+++ DATA RECORDS +++

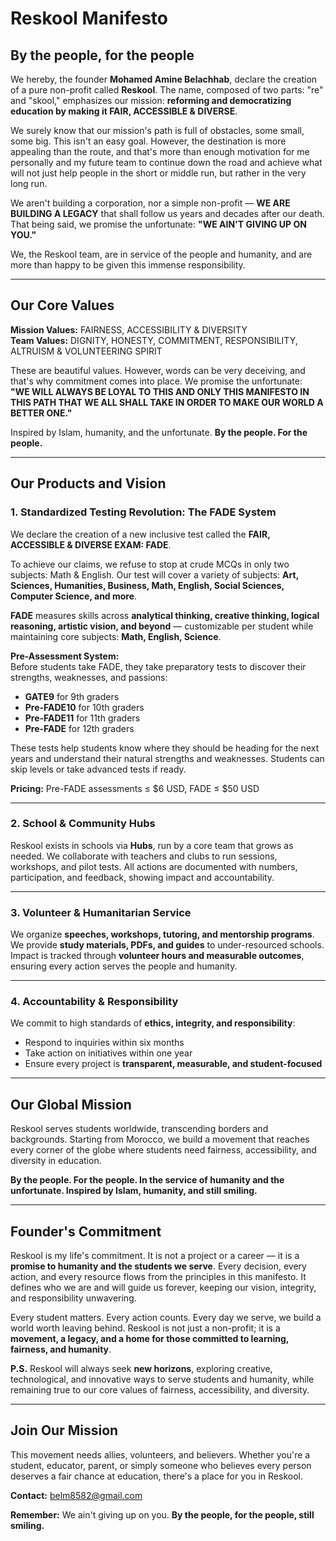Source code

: # Reskool Manifesto

## By the people, for the people

We hereby, the founder **Mohamed Amine Belachhab**, declare the creation of a pure non-profit called **Reskool**. The name, composed of two parts: "re" and "skool," emphasizes our mission: **reforming and democratizing education by making it FAIR, ACCESSIBLE & DIVERSE**.

We surely know that our mission's path is full of obstacles, some small, some big. This isn't an easy goal. However, the destination is more appealing than the route, and that's more than enough motivation for me personally and my future team to continue down the road and achieve what will not just help people in the short or middle run, but rather in the very long run.

We aren't building a corporation, nor a simple non-profit — **WE ARE BUILDING A LEGACY** that shall follow us years and decades after our death. That being said, we promise the unfortunate: **"WE AIN'T GIVING UP ON YOU."**

We, the Reskool team, are in service of the people and humanity, and are more than happy to be given this immense responsibility.

---

## Our Core Values

**Mission Values:** FAIRNESS, ACCESSIBILITY & DIVERSITY  
**Team Values:** DIGNITY, HONESTY, COMMITMENT, RESPONSIBILITY, ALTRUISM & VOLUNTEERING SPIRIT

These are beautiful values. However, words can be very deceiving, and that's why commitment comes into place. We promise the unfortunate:  
**"WE WILL ALWAYS BE LOYAL TO THIS AND ONLY THIS MANIFESTO IN THIS PATH THAT WE ALL SHALL TAKE IN ORDER TO MAKE OUR WORLD A BETTER ONE."**

Inspired by Islam, humanity, and the unfortunate. **By the people. For the people.**

---

## Our Products and Vision

### 1. Standardized Testing Revolution: The FADE System
We declare the creation of a new inclusive test called the **FAIR, ACCESSIBLE & DIVERSE EXAM: FADE**.

To achieve our claims, we refuse to stop at crude MCQs in only two subjects: Math & English. Our test will cover a variety of subjects: **Art, Sciences, Humanities, Business, Math, English, Social Sciences, Computer Science, and more**.

**FADE** measures skills across **analytical thinking, creative thinking, logical reasoning, artistic vision, and beyond** — customizable per student while maintaining core subjects: **Math, English, Science**.

**Pre-Assessment System:**  
Before students take FADE, they take preparatory tests to discover their strengths, weaknesses, and passions:

- **GATE9** for 9th graders  
- **Pre-FADE10** for 10th graders  
- **Pre-FADE11** for 11th graders  
- **Pre-FADE** for 12th graders  

These tests help students know where they should be heading for the next years and understand their natural strengths and weaknesses. Students can skip levels or take advanced tests if ready.  

**Pricing:** Pre-FADE assessments ≤ $6 USD, FADE ≤ $50 USD

---

### 2. School & Community Hubs
Reskool exists in schools via **Hubs**, run by a core team that grows as needed. We collaborate with teachers and clubs to run sessions, workshops, and pilot tests. All actions are documented with numbers, participation, and feedback, showing impact and accountability.

---

### 3. Volunteer & Humanitarian Service
We organize **speeches, workshops, tutoring, and mentorship programs**.  
We provide **study materials, PDFs, and guides** to under-resourced schools.  
Impact is tracked through **volunteer hours and measurable outcomes**, ensuring every action serves the people and humanity.

---

### 4. Accountability & Responsibility
We commit to high standards of **ethics, integrity, and responsibility**:

- Respond to inquiries within six months  
- Take action on initiatives within one year  
- Ensure every project is **transparent, measurable, and student-focused**

---

## Our Global Mission
Reskool serves students worldwide, transcending borders and backgrounds. Starting from Morocco, we build a movement that reaches every corner of the globe where students need fairness, accessibility, and diversity in education.

**By the people. For the people. In the service of humanity and the unfortunate. Inspired by Islam, humanity, and still smiling.**

---

## Founder's Commitment
Reskool is my life's commitment. It is not a project or a career — it is a **promise to humanity and the students we serve**. Every decision, every action, and every resource flows from the principles in this manifesto. It defines who we are and will guide us forever, keeping our vision, integrity, and responsibility unwavering.

Every student matters. Every action counts. Every day we serve, we build a world worth leaving behind. Reskool is not just a non-profit; it is a **movement, a legacy, and a home for those committed to learning, fairness, and humanity**.

**P.S.** Reskool will always seek **new horizons**, exploring creative, technological, and innovative ways to serve students and humanity, while remaining true to our core values of fairness, accessibility, and diversity.

---

## Join Our Mission
This movement needs allies, volunteers, and believers. Whether you're a student, educator, parent, or simply someone who believes every person deserves a fair chance at education, there's a place for you in Reskool.  

**Contact:** belm8582@gmail.com  

**Remember:** We ain't giving up on you. **By the people, for the people, still smiling.**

+++

## WHAT TO WORK ON
From the material above, copy exactly the lines between the line holding "subjects: **Math, English, Science**." and the line holding "- **Pre-FADE** for 12th graders", inclusive, and only those.

## TASK RESPONSE
**FADE** measures skills across **analytical thinking, creative thinking, logical reasoning, artistic vision, and beyond** — customizable per student while maintaining core subjects: **Math, English, Science**.

**Pre-Assessment System:**  
Before students take FADE, they take preparatory tests to discover their strengths, weaknesses, and passions:

- **GATE9** for 9th graders  
- **Pre-FADE10** for 10th graders  
- **Pre-FADE11** for 11th graders  
- **Pre-FADE** for 12th graders  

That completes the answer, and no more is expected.